▸ What is being asked
Bring together all lines of the material below that contain the string "Arrosseria".

▸ Task data
■ ■ ■

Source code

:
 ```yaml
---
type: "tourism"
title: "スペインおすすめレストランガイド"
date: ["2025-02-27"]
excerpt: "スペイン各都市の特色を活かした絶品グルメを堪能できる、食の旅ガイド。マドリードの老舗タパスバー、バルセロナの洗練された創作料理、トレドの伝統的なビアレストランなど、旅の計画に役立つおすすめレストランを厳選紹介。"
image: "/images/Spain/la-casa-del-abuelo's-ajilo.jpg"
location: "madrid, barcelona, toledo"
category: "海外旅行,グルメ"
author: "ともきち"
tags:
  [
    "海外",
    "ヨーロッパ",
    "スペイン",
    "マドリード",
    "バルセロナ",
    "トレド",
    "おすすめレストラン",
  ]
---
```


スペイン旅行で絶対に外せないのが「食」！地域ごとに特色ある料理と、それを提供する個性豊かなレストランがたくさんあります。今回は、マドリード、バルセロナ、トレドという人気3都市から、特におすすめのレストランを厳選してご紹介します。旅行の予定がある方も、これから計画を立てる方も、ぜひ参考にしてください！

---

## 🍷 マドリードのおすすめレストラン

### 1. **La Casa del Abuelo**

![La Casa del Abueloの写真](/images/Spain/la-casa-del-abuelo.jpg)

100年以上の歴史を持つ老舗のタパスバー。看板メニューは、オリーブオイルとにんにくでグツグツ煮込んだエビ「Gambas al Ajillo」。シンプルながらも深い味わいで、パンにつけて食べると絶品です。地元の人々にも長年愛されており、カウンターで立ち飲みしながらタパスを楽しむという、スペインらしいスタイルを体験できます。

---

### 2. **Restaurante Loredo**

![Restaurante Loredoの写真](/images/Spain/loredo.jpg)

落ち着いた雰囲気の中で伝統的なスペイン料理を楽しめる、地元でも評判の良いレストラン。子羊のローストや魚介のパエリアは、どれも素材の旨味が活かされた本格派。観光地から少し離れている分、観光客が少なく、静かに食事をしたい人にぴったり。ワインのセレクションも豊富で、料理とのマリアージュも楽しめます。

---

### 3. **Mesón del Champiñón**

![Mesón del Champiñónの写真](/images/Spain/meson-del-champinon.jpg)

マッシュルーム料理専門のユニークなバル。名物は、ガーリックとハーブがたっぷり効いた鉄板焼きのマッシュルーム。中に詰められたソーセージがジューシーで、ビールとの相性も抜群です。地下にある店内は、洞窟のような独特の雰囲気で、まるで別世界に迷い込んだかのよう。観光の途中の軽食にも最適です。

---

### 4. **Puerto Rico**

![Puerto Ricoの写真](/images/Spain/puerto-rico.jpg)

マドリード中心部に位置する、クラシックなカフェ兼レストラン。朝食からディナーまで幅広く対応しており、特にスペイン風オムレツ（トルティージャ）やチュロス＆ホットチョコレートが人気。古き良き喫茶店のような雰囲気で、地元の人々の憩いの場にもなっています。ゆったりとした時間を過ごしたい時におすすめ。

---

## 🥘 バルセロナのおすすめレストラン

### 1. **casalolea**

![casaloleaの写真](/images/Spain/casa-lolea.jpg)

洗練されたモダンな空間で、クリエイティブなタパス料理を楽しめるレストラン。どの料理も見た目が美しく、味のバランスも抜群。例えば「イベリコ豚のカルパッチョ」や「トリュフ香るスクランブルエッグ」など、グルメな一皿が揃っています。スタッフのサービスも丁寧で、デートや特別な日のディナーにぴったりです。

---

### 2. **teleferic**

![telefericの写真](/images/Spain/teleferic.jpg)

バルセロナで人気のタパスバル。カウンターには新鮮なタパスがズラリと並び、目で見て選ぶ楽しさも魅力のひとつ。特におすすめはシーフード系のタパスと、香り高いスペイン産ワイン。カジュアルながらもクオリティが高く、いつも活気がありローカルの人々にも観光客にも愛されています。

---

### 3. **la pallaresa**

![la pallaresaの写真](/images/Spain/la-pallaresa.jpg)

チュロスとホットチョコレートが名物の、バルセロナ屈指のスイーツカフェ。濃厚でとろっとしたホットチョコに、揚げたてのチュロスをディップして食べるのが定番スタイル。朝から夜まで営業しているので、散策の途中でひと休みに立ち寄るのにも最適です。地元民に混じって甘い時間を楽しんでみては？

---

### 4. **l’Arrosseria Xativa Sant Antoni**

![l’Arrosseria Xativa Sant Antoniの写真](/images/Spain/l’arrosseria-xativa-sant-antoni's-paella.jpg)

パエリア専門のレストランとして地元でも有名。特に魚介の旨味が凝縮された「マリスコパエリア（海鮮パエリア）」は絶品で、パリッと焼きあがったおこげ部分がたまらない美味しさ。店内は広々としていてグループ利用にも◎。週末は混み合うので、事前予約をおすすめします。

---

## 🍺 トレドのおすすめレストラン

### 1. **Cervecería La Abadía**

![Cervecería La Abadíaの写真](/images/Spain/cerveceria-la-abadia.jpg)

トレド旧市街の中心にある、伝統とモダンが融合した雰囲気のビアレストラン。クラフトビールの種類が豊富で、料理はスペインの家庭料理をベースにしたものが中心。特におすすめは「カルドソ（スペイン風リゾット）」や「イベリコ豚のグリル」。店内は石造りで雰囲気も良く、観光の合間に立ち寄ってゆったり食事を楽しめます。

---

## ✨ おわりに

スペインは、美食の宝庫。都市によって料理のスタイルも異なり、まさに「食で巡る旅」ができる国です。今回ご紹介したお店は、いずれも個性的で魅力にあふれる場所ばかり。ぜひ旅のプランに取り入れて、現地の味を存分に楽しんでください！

■ ■ ■

▸ Solution to the problem
### 4. **l’Arrosseria Xativa Sant Antoni**
![l’Arrosseria Xativa Sant Antoniの写真](/images/Spain/l’arrosseria-xativa-sant-antoni's-paella.jpg)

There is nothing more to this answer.